Never forget for a single minute
you didn't grow under my heart
but in it!


Thursday, July 19, 2007

America - the Melting Pot?

America is no longer as homogeneous as it once was. Inter-racial marriage, adoption, immigration, etc. are much more common. One would think that prejudices and crazy comments from ignorant people would be very rare, but they are not as uncommon as I had hoped. I belong to a couple Yahoo! groups about Guatemalan adoptions where people share stories, advice, and experiences about their Guatemalan adoptions. Two moms recently shared their eye-opening stories.

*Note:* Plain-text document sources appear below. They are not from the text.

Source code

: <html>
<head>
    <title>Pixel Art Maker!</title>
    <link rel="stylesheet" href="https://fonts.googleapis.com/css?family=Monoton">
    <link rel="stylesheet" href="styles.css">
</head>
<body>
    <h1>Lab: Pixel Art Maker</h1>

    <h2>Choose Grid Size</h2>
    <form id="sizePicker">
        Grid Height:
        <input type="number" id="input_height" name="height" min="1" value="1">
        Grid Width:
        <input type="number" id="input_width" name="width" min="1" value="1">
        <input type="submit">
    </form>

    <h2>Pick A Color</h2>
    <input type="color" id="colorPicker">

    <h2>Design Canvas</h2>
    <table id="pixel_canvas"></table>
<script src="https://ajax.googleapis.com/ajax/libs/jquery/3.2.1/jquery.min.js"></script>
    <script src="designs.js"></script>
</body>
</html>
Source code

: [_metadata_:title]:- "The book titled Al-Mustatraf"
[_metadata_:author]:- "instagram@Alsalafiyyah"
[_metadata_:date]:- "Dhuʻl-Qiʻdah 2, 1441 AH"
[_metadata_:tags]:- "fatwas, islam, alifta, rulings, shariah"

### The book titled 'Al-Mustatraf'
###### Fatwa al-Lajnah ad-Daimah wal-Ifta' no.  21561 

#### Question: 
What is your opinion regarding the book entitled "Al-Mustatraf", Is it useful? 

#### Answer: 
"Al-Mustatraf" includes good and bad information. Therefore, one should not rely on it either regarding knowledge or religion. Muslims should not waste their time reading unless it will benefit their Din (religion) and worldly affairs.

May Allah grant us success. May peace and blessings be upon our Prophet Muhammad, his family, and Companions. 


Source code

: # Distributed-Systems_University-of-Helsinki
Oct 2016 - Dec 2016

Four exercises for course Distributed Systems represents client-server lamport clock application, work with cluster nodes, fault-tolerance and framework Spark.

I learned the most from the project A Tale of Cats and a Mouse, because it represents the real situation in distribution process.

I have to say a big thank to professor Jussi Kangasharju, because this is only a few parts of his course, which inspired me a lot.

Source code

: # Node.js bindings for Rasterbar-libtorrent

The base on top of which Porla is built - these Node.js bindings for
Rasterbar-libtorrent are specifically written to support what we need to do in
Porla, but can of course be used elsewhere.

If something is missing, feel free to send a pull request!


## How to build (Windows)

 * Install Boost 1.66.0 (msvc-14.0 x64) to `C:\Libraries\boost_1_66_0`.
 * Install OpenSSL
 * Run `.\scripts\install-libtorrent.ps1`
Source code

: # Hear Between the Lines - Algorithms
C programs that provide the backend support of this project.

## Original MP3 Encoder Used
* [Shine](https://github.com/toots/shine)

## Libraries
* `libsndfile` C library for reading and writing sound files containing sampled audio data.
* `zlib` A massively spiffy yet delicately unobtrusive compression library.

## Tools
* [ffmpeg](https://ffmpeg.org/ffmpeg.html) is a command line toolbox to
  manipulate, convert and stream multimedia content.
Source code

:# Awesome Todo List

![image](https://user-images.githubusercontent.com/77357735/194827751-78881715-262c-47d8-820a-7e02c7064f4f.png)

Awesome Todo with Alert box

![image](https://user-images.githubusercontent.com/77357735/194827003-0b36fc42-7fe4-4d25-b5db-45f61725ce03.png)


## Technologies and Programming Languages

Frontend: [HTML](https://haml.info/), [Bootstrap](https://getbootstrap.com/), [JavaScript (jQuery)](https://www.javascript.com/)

One mom shared a story from her daughter’s gymnastics class waiting room. The parents were sitting in the waiting area behind the glass. They were pointing out their children and commenting on how cute they all were. The mom pointed out her daughter and another woman said, "THAT's your daughter? The LATINA?! SHE's your daughter?" The mom said, “Yes, she’s my daughter,” and the woman repeated the "Latina" thing again. The mom told her she was Guatemalan and her daughter. The woman then asked her how she "found" her daughter!

Another mom was in Target with her two year old son who had been adopted from Guatemala. A woman approached her and asked her, “Is he yours?” The mom said, “Yes, he’s mine”. The woman repeated, “Really, he’s yours?” The mom replied, “Yes, he’s mine.” Again, she repeated, “REALLY, he’s yours?” The mom pushed the cart forward and walked away without another word. She was furious but her son was oblivious to this ignorance.

This same mom was chaperoning a field trip this past year with her son who is now in the first grade. A classmate asked the mom, very casually, “You’re his mom?” The mom said, “Yes” and the classmate asked, “How come he doesn’t look like you?” The mom simply said, “Because he’s adopted” and the child was satisfied with the answer. The funny thing is, that evening the son said, “Jake (the child who asked the question) doesn’t look like his mom either.” The mom said, “He doesn’t, how come?” The son’s response was, “Because he’s young and she’s old and he has short hair and she has long hair.” (Sweet innocence…!)

Another mom was at a store with her son, her sister, and her nephew who is almost the same age as her son. A sales clerk asked how old the boys were. They said that they are cousins and about the same age. The clerk then said something like "Wow, so you were both pregnant at the same time". The mom, of course, said no, that her son was adopted. The clerk seemed extremely shocked and said "Oh, I'm SO sorry for you". The mom said, "Actually no you really don't need to be" and left the store.

I will have to be prepared with how I will handle these questions and situations. Gabriella will take her cues from me; if I get upset, she will think there is something to get upset about but if I remain calm and nonchalant, she will think nothing of it.

I intend to raise Gabriella to be confident; she will not care about what others think or say. She will be aware of her surroundings and proud of her differences. She will enlighten those with prejudices, but will do so graciously. As her mom, I must set this example for her.